**Activity:**
Only one stretch of the data below should be repeated: the lines from the line containing "- Skipped POIs" through the line containing "- Cleaned up unused", inclusive, exactly as they are.

[[ Supplied material open ]]

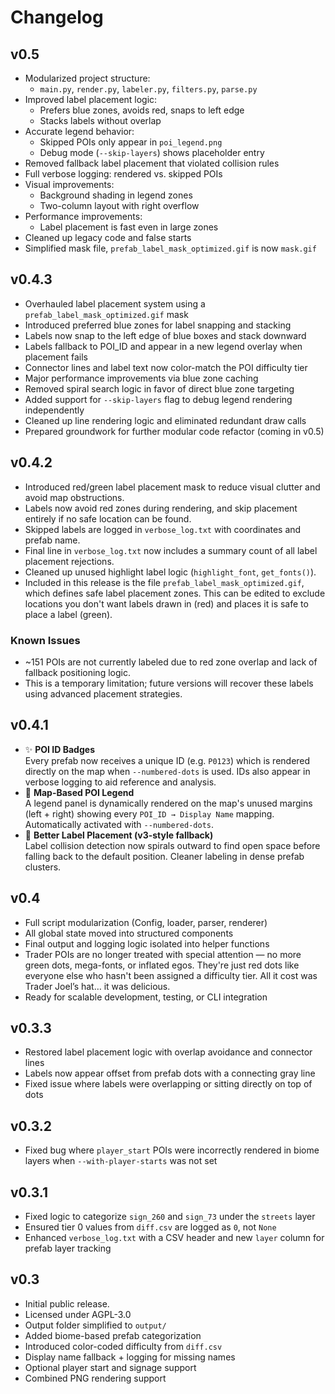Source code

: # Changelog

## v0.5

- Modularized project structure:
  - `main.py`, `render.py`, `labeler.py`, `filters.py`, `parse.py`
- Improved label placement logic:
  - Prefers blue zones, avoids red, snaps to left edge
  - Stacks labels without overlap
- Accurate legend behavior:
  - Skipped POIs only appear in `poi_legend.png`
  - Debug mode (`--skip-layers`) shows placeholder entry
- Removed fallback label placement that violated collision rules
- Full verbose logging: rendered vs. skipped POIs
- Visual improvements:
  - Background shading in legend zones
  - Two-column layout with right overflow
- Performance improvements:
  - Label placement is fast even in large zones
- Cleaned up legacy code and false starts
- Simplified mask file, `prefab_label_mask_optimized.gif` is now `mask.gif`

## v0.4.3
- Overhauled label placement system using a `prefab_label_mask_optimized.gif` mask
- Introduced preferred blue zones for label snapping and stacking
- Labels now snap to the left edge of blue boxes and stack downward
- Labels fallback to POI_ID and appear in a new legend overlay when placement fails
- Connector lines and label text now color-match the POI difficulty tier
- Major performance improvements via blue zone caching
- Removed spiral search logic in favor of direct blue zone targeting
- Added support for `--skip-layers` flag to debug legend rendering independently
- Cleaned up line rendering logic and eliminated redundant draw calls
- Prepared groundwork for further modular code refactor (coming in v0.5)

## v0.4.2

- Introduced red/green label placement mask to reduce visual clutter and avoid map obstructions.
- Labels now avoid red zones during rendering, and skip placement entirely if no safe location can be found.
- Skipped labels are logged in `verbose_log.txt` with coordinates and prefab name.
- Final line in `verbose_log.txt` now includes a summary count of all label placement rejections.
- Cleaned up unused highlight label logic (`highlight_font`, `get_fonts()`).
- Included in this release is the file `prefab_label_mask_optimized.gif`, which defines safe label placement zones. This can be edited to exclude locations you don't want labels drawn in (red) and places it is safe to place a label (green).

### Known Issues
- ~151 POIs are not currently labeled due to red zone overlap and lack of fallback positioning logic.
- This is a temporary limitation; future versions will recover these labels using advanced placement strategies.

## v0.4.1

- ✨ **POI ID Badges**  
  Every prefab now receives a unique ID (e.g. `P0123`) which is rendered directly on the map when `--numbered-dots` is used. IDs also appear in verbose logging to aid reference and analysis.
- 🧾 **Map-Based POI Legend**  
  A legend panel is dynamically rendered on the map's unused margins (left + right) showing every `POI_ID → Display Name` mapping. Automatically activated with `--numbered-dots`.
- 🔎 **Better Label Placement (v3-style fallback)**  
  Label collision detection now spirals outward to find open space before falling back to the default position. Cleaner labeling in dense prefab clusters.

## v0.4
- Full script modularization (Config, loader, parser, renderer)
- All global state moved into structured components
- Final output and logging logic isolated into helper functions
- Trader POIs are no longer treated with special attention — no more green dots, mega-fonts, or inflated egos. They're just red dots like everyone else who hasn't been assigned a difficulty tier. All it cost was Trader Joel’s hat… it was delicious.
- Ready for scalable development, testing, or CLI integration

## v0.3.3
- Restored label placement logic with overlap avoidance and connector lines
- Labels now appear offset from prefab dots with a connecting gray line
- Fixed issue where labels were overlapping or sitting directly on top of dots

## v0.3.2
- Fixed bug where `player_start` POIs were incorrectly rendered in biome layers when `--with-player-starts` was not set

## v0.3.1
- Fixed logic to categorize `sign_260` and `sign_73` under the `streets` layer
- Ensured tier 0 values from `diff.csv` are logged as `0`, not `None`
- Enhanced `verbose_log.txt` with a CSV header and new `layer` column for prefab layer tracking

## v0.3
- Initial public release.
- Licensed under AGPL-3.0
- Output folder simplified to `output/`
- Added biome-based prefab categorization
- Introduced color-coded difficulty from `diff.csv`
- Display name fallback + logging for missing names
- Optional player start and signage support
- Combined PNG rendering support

[[ Supplied material closed ]]
[[ Supplied material open ]]

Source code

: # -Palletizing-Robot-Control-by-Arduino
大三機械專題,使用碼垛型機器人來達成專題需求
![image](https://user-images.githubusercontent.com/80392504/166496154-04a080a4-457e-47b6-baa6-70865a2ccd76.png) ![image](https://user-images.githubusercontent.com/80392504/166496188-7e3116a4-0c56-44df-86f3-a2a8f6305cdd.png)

[[ Supplied material closed ]]

**Completed exercise:**
  - Skipped POIs only appear in `poi_legend.png`
  - Debug mode (`--skip-layers`) shows placeholder entry
- Removed fallback label placement that violated collision rules
- Full verbose logging: rendered vs. skipped POIs
- Visual improvements:
  - Background shading in legend zones
  - Two-column layout with right overflow
- Performance improvements:
  - Label placement is fast even in large zones
- Cleaned up legacy code and false starts
- Simplified mask file, `prefab_label_mask_optimized.gif` is now `mask.gif`

## v0.4.3
- Overhauled label placement system using a `prefab_label_mask_optimized.gif` mask
- Introduced preferred blue zones for label snapping and stacking
- Labels now snap to the left edge of blue boxes and stack downward
- Labels fallback to POI_ID and appear in a new legend overlay when placement fails
- Connector lines and label text now color-match the POI difficulty tier
- Major performance improvements via blue zone caching
- Removed spiral search logic in favor of direct blue zone targeting
- Added support for `--skip-layers` flag to debug legend rendering independently
- Cleaned up line rendering logic and eliminated redundant draw calls
- Prepared groundwork for further modular code refactor (coming in v0.5)

## v0.4.2

- Introduced red/green label placement mask to reduce visual clutter and avoid map obstructions.
- Labels now avoid red zones during rendering, and skip placement entirely if no safe location can be found.
- Skipped labels are logged in `verbose_log.txt` with coordinates and prefab name.
- Final line in `verbose_log.txt` now includes a summary count of all label placement rejections.
- Cleaned up unused highlight label logic (`highlight_font`, `get_fonts()`).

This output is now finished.